- Hamawand Rebellion: Part of Kurdish rebellions during World War I and Young Turk Revolution
| Date | 1908–1911 (continuing until WWI) |
| Location | Mosul Vilayet, Ottoman Empire |
| Result | Rebellion suppressed |

Belligerents
- Hamawand tribe: CUP

Commanders and leaders
- Unknown: Nadim Pasha (Governor of Baghdad) †

Strength
- 250: 8,000

Casualties and losses
- Unknown: 12 were killed 40–50 injuries

= Hamawand rebellion =

The Hamawand rebellion was a Kurdish uprising by the Hamawand tribe in the Mosul Vilayet which began in 1908, in opposition to the Young Turks revolution and in support of the Ottoman sultan.

==Background==
The state of rebellion was ended in July 1910 when they reached an agreement with local wali of Baghdad, Nadim Pasha, wherein they nominally recognized Ottoman authority.
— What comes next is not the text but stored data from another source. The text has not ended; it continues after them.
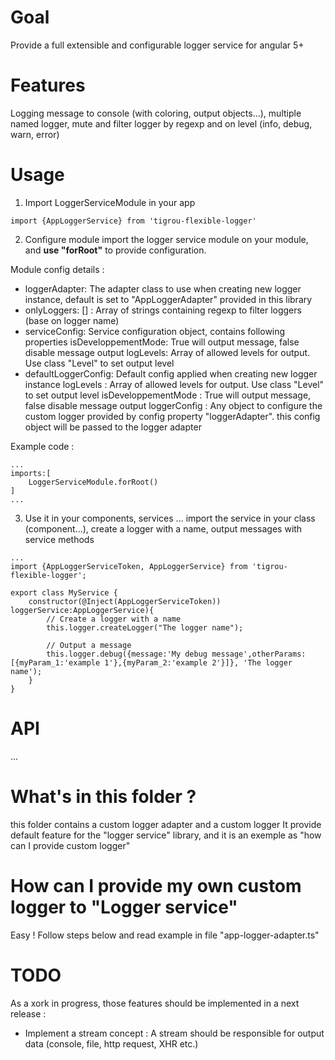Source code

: # Goal
Provide a full extensible and configurable logger service for angular 5+

# Features
Logging message to console (with coloring, output objects...), multiple named logger, mute and filter logger by regexp and on level (info, debug, warn, error)

# Usage
1. Import LoggerServiceModule in your app
```
import {AppLoggerService} from 'tigrou-flexible-logger'
```

2. Configure module
import the logger service module on your module, and **use "forRoot"** to provide configuration.

Module config details :
* loggerAdapter: The adapter class to use when creating new logger instance, default is set to "AppLoggerAdapter" provided in this library
* onlyLoggers: [] : Array of strings containing regexp to filter loggers (base on logger name)
*  serviceConfig: Service configuration object, contains following properties 
    isDeveloppementMode: True will output message, false disable message output
    logLevels: Array of allowed levels for output. Use class "Level" to set output level
* defaultLoggerConfig: Default config applied when creating new logger instance
    logLevels : Array of allowed levels for output. Use class "Level" to set output level
    isDeveloppementMode : True will output message, false disable message output
    loggerConfig : Any object to configure the custom logger provided by config property "loggerAdapter". this config object will be passed to the logger adapter

Example code :
```
...
imports:[
    LoggerServiceModule.forRoot()
]
...
```

3. Use it in your components, services ...
import the service in your class (component...), create a logger with a name, output messages with service methods

```
...
import {AppLoggerServiceToken, AppLoggerService} from 'tigrou-flexible-logger';

export class MyService {
    constructor(@Inject(AppLoggerServiceToken)) loggerService:AppLoggerService){
        // Create a logger with a name
        this.logger.createLogger("The logger name");

        // Output a message
        this.logger.debug({message:'My debug message',otherParams:[{myParam_1:'example 1'},{myParam_2:'example 2'}]}, 'The logger name');
    }
}

```

# API
...

# What's in this folder ?
this folder contains a custom logger adapter and a custom logger
It provide default feature for the "logger service" library, and it is an exemple as "how can I provide custom logger"

# How can I provide my own custom logger to "Logger service"
Easy ! Follow steps below and read example in file "app-logger-adapter.ts"

# TODO
As a xork in progress, those features should be implemented in a next release :
* Implement a stream concept : A stream should be responsible for output data (console, file, http request, XHR etc.)
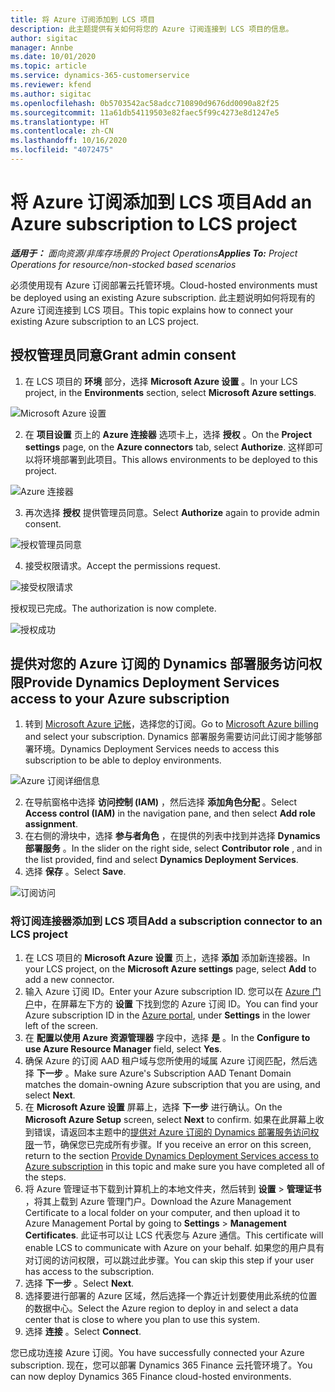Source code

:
 ```yaml
---
title: 将 Azure 订阅添加到 LCS 项目
description: 此主题提供有关如何将您的 Azure 订阅连接到 LCS 项目的信息。
author: sigitac
manager: Annbe
ms.date: 10/01/2020
ms.topic: article
ms.service: dynamics-365-customerservice
ms.reviewer: kfend
ms.author: sigitac
ms.openlocfilehash: 0b5703542ac58adcc710890d9676dd0090a82f25
ms.sourcegitcommit: 11a61db54119503e82faec5f99c4273e8d1247e5
ms.translationtype: HT
ms.contentlocale: zh-CN
ms.lasthandoff: 10/16/2020
ms.locfileid: "4072475"
---
```

# <a name="add-an-azure-subscription-to-lcs-project"></a><span data-ttu-id="cd22b-103">将 Azure 订阅添加到 LCS 项目</span><span class="sxs-lookup"><span data-stu-id="cd22b-103">Add an Azure subscription to LCS project</span></span>

<span data-ttu-id="cd22b-104">_**适用于：** 面向资源/非库存场景的 Project Operations_</span><span class="sxs-lookup"><span data-stu-id="cd22b-104">_**Applies To:** Project Operations for resource/non-stocked based scenarios_</span></span>

<span data-ttu-id="cd22b-105">必须使用现有 Azure 订阅部署云托管环境。</span><span class="sxs-lookup"><span data-stu-id="cd22b-105">Cloud-hosted environments must be deployed using an existing Azure subscription.</span></span> <span data-ttu-id="cd22b-106">此主题说明如何将现有的 Azure 订阅连接到 LCS 项目。</span><span class="sxs-lookup"><span data-stu-id="cd22b-106">This topic explains how to connect your existing Azure subscription to an LCS project.</span></span> 

## <a name="grant-admin-consent"></a><span data-ttu-id="cd22b-107">授权管理员同意</span><span class="sxs-lookup"><span data-stu-id="cd22b-107">Grant admin consent</span></span>

1. <span data-ttu-id="cd22b-108">在 LCS 项目的 **环境** 部分，选择 **Microsoft Azure 设置** 。</span><span class="sxs-lookup"><span data-stu-id="cd22b-108">In your LCS project, in the **Environments** section, select **Microsoft Azure settings**.</span></span>

![Microsoft Azure 设置](./media/1MicrosoftAzureSettings.png)

2. <span data-ttu-id="cd22b-110">在 **项目设置** 页上的 **Azure 连接器** 选项卡上，选择 **授权** 。</span><span class="sxs-lookup"><span data-stu-id="cd22b-110">On the **Project settings** page, on the **Azure connectors** tab, select **Authorize**.</span></span> <span data-ttu-id="cd22b-111">这样即可以将环境部署到此项目。</span><span class="sxs-lookup"><span data-stu-id="cd22b-111">This allows environments to be deployed to this project.</span></span>

![Azure 连接器](./media/2AzureConnectors.png)

3. <span data-ttu-id="cd22b-113">再次选择 **授权** 提供管理员同意。</span><span class="sxs-lookup"><span data-stu-id="cd22b-113">Select **Authorize** again to provide admin consent.</span></span>

![授权管理员同意](./media/3GrantAdminConsent.png)

4. <span data-ttu-id="cd22b-115">接受权限请求。</span><span class="sxs-lookup"><span data-stu-id="cd22b-115">Accept the permissions request.</span></span>

![接受权限请求](./media/4AcceptPermissionRequest.png)

<span data-ttu-id="cd22b-117">授权现已完成。</span><span class="sxs-lookup"><span data-stu-id="cd22b-117">The authorization is now complete.</span></span> 

![授权成功](./media/5AuthorizationComplete.png)

## <a name="provide-dynamics-deployment-services-access-to-your-azure-subscription"></a><a name="provide"></a><span data-ttu-id="cd22b-119">提供对您的 Azure 订阅的 Dynamics 部署服务访问权限</span><span class="sxs-lookup"><span data-stu-id="cd22b-119">Provide Dynamics Deployment Services access to your Azure subscription</span></span>

1. <span data-ttu-id="cd22b-120">转到 [Microsoft Azure 记帐](https://portal.azure.com/#blade/Microsoft\_Azure\_Billing/SubscriptionsBlade)，选择您的订阅。</span><span class="sxs-lookup"><span data-stu-id="cd22b-120">Go to [Microsoft Azure billing](https://portal.azure.com/#blade/Microsoft\_Azure\_Billing/SubscriptionsBlade) and select your subscription.</span></span> <span data-ttu-id="cd22b-121">Dynamics 部署服务需要访问此订阅才能够部署环境。</span><span class="sxs-lookup"><span data-stu-id="cd22b-121">Dynamics Deployment Services needs to access this subscription to be able to deploy environments.</span></span>

![Azure 订阅详细信息](./media/6AzureSubscription.png)

2. <span data-ttu-id="cd22b-123">在导航窗格中选择 **访问控制 (IAM)** ，然后选择 **添加角色分配** 。</span><span class="sxs-lookup"><span data-stu-id="cd22b-123">Select **Access control (IAM)** in the navigation pane, and then select **Add role assignment**.</span></span>
3. <span data-ttu-id="cd22b-124">在右侧的滑块中，选择 **参与者角色** ，在提供的列表中找到并选择 **Dynamics 部署服务** 。</span><span class="sxs-lookup"><span data-stu-id="cd22b-124">In the slider on the right side, select **Contributor role** , and in the list provided, find and select **Dynamics Deployment Services**.</span></span> 
4. <span data-ttu-id="cd22b-125">选择 **保存** 。</span><span class="sxs-lookup"><span data-stu-id="cd22b-125">Select **Save**.</span></span>

![订阅访问](./media/7SubscriptionAccess.png)

### <a name="add-a-subscription-connector-to-an-lcs-project"></a><span data-ttu-id="cd22b-127">将订阅连接器添加到 LCS 项目</span><span class="sxs-lookup"><span data-stu-id="cd22b-127">Add a subscription connector to an LCS project</span></span>

1. <span data-ttu-id="cd22b-128">在 LCS 项目的 **Microsoft Azure 设置** 页上，选择 **添加** 添加新连接器。</span><span class="sxs-lookup"><span data-stu-id="cd22b-128">In your LCS project, on the **Microsoft Azure settings** page, select **Add** to add a new connector.</span></span>
2. <span data-ttu-id="cd22b-129">输入 Azure 订阅 ID。</span><span class="sxs-lookup"><span data-stu-id="cd22b-129">Enter your Azure subscription ID.</span></span> <span data-ttu-id="cd22b-130">您可以在 [Azure 门户](https://ms.portal.azure.com/)中，在屏幕左下方的 **设置** 下找到您的 Azure 订阅 ID。</span><span class="sxs-lookup"><span data-stu-id="cd22b-130">You can find your Azure subscription ID in the [Azure portal](https://ms.portal.azure.com/), under  **Settings**  in the lower left of the screen.</span></span>
3. <span data-ttu-id="cd22b-131">在 **配置以使用 Azure 资源管理器** 字段中，选择 **是** 。</span><span class="sxs-lookup"><span data-stu-id="cd22b-131">In the **Configure to use Azure Resource Manager** field, select **Yes**.</span></span>
4. <span data-ttu-id="cd22b-132">确保 Azure 的订阅 AAD 租户域与您所使用的域属 Azure 订阅匹配，然后选择 **下一步** 。</span><span class="sxs-lookup"><span data-stu-id="cd22b-132">Make sure Azure's Subscription AAD Tenant Domain matches the domain-owning Azure subscription that you are using, and select **Next**.</span></span>
5. <span data-ttu-id="cd22b-133">在 **Microsoft Azure 设置** 屏幕上，选择 **下一步** 进行确认。</span><span class="sxs-lookup"><span data-stu-id="cd22b-133">On the **Microsoft Azure Setup** screen, select **Next** to confirm.</span></span> <span data-ttu-id="cd22b-134">如果在此屏幕上收到错误，请返回本主题中的[提供对 Azure 订阅的 Dynamics 部署服务访问权限](#provide)一节，确保您已完成所有步骤。</span><span class="sxs-lookup"><span data-stu-id="cd22b-134">If you receive an error on this screen, return to the section [Provide Dynamics Deployment Services access to Azure subscription](#provide) in this topic and make sure you have completed all of the steps.</span></span>
6. <span data-ttu-id="cd22b-135">将 Azure 管理证书下载到计算机上的本地文件夹，然后转到 **设置** > **管理证书** ，将其上载到 Azure 管理门户。</span><span class="sxs-lookup"><span data-stu-id="cd22b-135">Download the Azure Management Certificate to a local folder on your computer, and then upload it to Azure Management Portal by going to **Settings** > **Management Certificates**.</span></span> <span data-ttu-id="cd22b-136">此证书可以让 LCS 代表您与 Azure 通信。</span><span class="sxs-lookup"><span data-stu-id="cd22b-136">This certificate will enable LCS to communicate with Azure on your behalf.</span></span> <span data-ttu-id="cd22b-137">如果您的用户具有对订阅的访问权限，可以跳过此步骤。</span><span class="sxs-lookup"><span data-stu-id="cd22b-137">You can skip this step if your user has access to the subscription.</span></span>
7. <span data-ttu-id="cd22b-138">选择 **下一步** 。</span><span class="sxs-lookup"><span data-stu-id="cd22b-138">Select  **Next**.</span></span>
8. <span data-ttu-id="cd22b-139">选择要进行部署的 Azure 区域，然后选择一个靠近计划要使用此系统的位置的数据中心。</span><span class="sxs-lookup"><span data-stu-id="cd22b-139">Select the Azure region to deploy in and select a data center that is close to where you plan to use this system.</span></span>
9.  <span data-ttu-id="cd22b-140">选择 **连接** 。</span><span class="sxs-lookup"><span data-stu-id="cd22b-140">Select  **Connect**.</span></span>

<span data-ttu-id="cd22b-141">您已成功连接 Azure 订阅。</span><span class="sxs-lookup"><span data-stu-id="cd22b-141">You have successfully connected your Azure subscription.</span></span> <span data-ttu-id="cd22b-142">现在，您可以部署 Dynamics 365 Finance 云托管环境了。</span><span class="sxs-lookup"><span data-stu-id="cd22b-142">You can now deploy Dynamics 365 Finance cloud-hosted environments.</span></span>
According to David McDowall, the rebellion continued in April 1911 upon Nadim's return to Constantinople, and the Hamawand were reportedly still in rebellion when World War I began, but this is not mentioned in Gökhan Çetinsaya's account, which simply relates that "the Hamawand terror in the region lasted about two years and was suppressed only by considerable force."